Task description: Copy out each line of the data that contains "small".

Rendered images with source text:
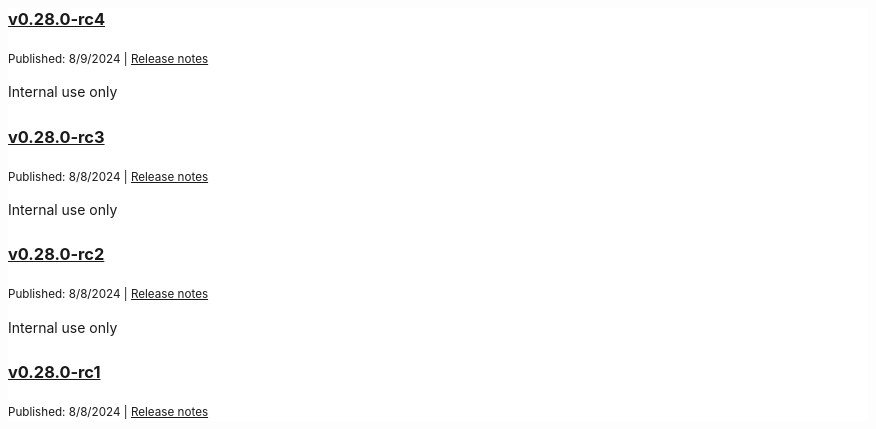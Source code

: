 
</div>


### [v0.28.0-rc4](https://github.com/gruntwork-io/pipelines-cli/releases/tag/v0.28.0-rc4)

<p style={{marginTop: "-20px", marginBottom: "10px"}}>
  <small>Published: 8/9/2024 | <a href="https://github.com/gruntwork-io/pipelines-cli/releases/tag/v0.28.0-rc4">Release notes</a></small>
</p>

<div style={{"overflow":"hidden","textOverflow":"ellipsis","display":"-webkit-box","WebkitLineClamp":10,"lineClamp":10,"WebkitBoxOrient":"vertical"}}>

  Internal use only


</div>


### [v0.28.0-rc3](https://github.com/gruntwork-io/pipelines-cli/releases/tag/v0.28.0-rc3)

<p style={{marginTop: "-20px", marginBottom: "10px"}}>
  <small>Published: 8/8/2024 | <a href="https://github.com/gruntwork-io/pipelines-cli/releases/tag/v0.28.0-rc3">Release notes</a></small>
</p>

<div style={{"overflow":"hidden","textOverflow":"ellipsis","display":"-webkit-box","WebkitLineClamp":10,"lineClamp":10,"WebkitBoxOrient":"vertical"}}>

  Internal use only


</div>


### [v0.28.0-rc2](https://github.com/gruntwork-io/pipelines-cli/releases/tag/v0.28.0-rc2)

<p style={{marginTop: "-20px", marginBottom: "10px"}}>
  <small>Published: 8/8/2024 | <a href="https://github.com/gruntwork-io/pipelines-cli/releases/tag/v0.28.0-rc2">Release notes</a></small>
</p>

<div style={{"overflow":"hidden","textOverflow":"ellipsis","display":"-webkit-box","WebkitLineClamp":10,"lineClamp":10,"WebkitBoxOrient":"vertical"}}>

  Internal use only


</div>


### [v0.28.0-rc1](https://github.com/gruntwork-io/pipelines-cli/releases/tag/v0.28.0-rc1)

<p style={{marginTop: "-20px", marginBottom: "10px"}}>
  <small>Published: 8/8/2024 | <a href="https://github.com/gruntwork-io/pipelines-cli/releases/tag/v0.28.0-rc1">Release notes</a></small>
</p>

Answer to this task:
  <small>Published: 8/9/2024 | <a href="https://github.com/gruntwork-io/pipelines-cli/releases/tag/v0.28.0-rc4">Release notes</a></small>
  <small>Published: 8/8/2024 | <a href="https://github.com/gruntwork-io/pipelines-cli/releases/tag/v0.28.0-rc3">Release notes</a></small>
  <small>Published: 8/8/2024 | <a href="https://github.com/gruntwork-io/pipelines-cli/releases/tag/v0.28.0-rc2">Release notes</a></small>
  <small>Published: 8/8/2024 | <a href="https://github.com/gruntwork-io/pipelines-cli/releases/tag/v0.28.0-rc1">Release notes</a></small>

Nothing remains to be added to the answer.